Exercise description = Search the records for "nbdev" and copy each line that holds it.

The data =
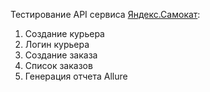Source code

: Тестирование API сервиса [Яндекс.Самокат](qa-scooter.praktikum-services.ru/docs/):

1. Создание курьера
2. Логин курьера
3. Создание заказа
4. Список заказов 
5. Генерация отчета Allure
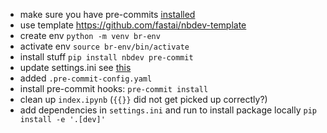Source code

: - make sure you have pre-commits [installed](https://pre-commit.com/#install)
- use template https://github.com/fastai/nbdev-template
- create env `python -m venv br-env`
- activate env `source br-env/bin/activate`
- install stuff `pip install nbdev pre-commit`
- update settings.ini see [this](https://github.com/fastai/nbdev/blob/master/settings.ini)
- added `.pre-commit-config.yaml`
- install pre-commit hooks: `pre-commit install`
- clean up `index.ipynb` (`{{}}` did not get picked up correctly?)
- add dependencies in `settings.ini` and run to install package locally `pip install -e '.[dev]'`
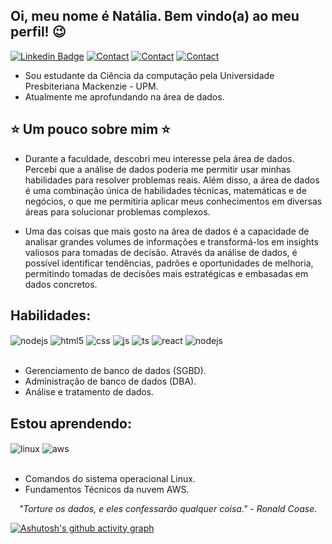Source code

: ## Oi, meu nome é Natália. Bem vindo(a) ao meu perfil! 😉
[![Linkedin Badge](https://img.shields.io/badge/-LinkedIn-blue?style=for-the-badge&logo=Linkedin&logoColor=white&link=https:https://www.linkedin.com/in/natália-teixeira-410929216/)](https://www.linkedin.com/in/natália-teixeira-410929216/) [![Contact](https://img.shields.io/badge/Gmail-D14836?style=for-the-badge&logo=gmail&logoColor=white)](https://mail.google.com/mail/u/0/#inbox) [![Contact](https://img.shields.io/badge/Discord-7289DA?style=for-the-badge&logo=discord&logoColor=white)](https://discord.com/channels/@me/1027316402606051349) [![Contact](https://img.shields.io/badge/Microsoft_Outlook-0078D4?style=for-the-badge&logo=microsoft-outlook&logoColor=whi)](https://outlook.office.com/mail)



- Sou estudante da Ciência da computação pela Universidade Presbiteriana Mackenzie - UPM.
- Atualmente me aprofundando na área de dados. 

## ⭐️ Um pouco sobre mim ⭐️

- Durante a faculdade, descobri meu interesse pela área de dados. Percebi que a análise de dados poderia me permitir usar minhas habilidades para resolver problemas reais. Além disso, a área de dados é uma combinação única de habilidades técnicas, matemáticas e de negócios, o que me permitiria aplicar meus conhecimentos em diversas áreas para solucionar problemas complexos.

-  Uma das coisas que mais gosto na área de dados é a capacidade de analisar grandes volumes de informações e transformá-los em insights valiosos para tomadas de decisão. Através da análise de dados, é possível identificar tendências, padrões e oportunidades de melhoria, permitindo tomadas de decisões mais estratégicas e embasadas em dados concretos.

## Habilidades: 
<div style="display: inline_block">
  <img align="center" alt="nodejs" src="https://img.shields.io/badge/Microsoft%20SQL%20Server-CC2927?style=for-the-badge&logo=microsoft%20sql%20server&logoColor=white" />
  <img align="center" alt="html5" src="https://img.shields.io/badge/Python-3776AB?style=for-the-badge&logo=python&logoColor=white" />
  <img align="center" alt="css" src="https://img.shields.io/badge/R-276DC3?style=for-the-badge&logo=r&logoColor=white" />
  <img align="center" alt="js" src="https://img.shields.io/badge/MySQL-00000F?style=for-the-badge&logo=mysql&logoColor=white" />
  <img align="center" alt="ts" src="https://img.shields.io/badge/Java-ED8B00?style=for-the-badge&logo=openjdk&logoColor=white" />
  <img align="center" alt="react" src="https://img.shields.io/badge/C-00599C?style=for-the-badge&logo=c&logoColor=white" />
  <img align="center" alt="nodejs" src="https://img.shields.io/badge/C%2B%2B-00599C?style=for-the-badge&logo=c%2B%2B&logoColor=white" />
</div><br/>

- Gerenciamento de banco de dados (SGBD).
- Administração de banco de dados (DBA).
- Análise e tratamento de dados.

## Estou aprendendo:
<div style="display: inline_block">
  <img align="center" alt="linux" src="https://img.shields.io/badge/Linux-FCC624?style=for-the-badge&logo=linux&logoColor=black" />
  <img align="center" alt="aws" src="https://img.shields.io/badge/Amazon_AWS-FF9900?style=for-the-badge&logo=amazonaws&logoColor=white" />
</div><br/>

- Comandos do sistema operacional Linux.
- Fundamentos Técnicos da nuvem AWS.









<p align="center">
  <em>"Torture os dados, e eles confessarão qualquer coisa." - Ronald Coase</em>.
</p>

[![Ashutosh's github activity graph](https://github-readme-activity-graph.cyclic.app/graph?username=nattex&bg_color=382e2f&color=e08910&line=ef790b&point=063722&area=true&hide_border=true)](https://github.com/ashutosh00710/github-readme-activity-graph)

Answer space =
- use template https://github.com/fastai/nbdev-template
- install stuff `pip install nbdev pre-commit`
- update settings.ini see [this](https://github.com/fastai/nbdev/blob/master/settings.ini)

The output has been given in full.